## Required action
Looking at the records below, please say how many lines contain the word "breaks", as a bare number.
>>>
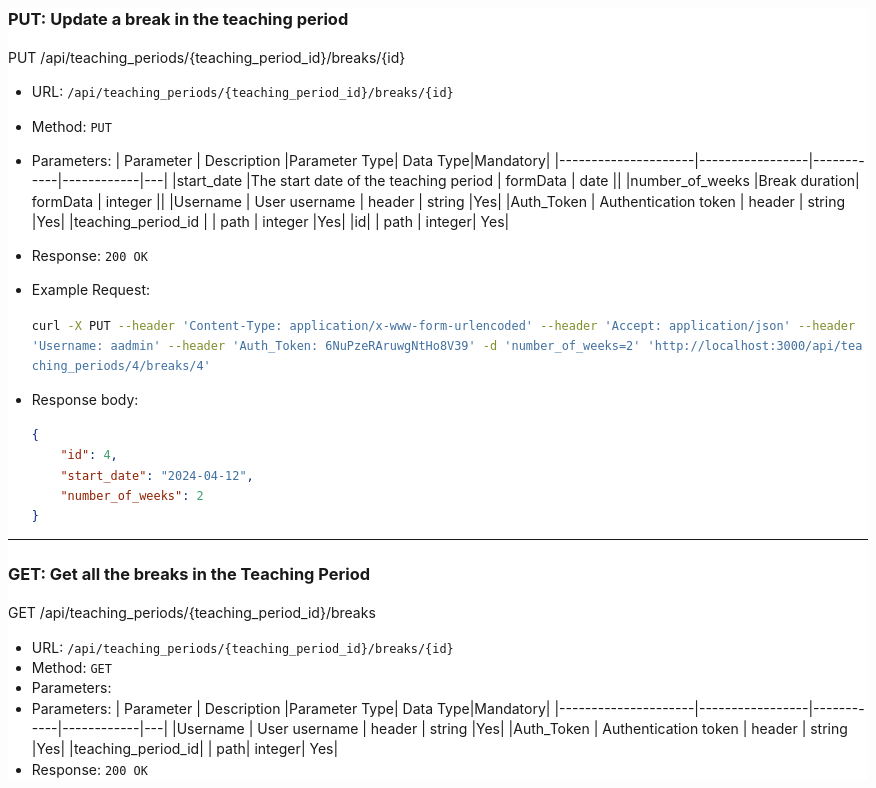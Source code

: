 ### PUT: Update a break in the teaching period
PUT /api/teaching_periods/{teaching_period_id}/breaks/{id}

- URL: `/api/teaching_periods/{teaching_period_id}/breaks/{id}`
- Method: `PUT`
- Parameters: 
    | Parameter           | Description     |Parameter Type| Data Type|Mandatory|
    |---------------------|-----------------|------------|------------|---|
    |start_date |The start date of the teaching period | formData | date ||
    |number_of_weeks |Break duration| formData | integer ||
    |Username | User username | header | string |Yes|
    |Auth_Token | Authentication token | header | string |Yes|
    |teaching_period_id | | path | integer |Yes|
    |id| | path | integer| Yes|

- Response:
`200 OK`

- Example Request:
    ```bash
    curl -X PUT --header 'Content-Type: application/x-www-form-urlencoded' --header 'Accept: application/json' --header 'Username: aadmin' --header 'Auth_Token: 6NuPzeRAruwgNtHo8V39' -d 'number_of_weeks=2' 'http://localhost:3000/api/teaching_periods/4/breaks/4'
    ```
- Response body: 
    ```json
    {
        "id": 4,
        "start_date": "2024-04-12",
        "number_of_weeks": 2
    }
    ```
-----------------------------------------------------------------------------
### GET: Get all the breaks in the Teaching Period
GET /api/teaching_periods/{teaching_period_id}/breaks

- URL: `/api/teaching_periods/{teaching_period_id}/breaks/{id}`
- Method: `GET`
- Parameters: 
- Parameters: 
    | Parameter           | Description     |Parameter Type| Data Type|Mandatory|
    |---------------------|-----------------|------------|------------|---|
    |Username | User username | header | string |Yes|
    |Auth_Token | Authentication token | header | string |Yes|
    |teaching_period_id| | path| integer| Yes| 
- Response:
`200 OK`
<<<
## Response
6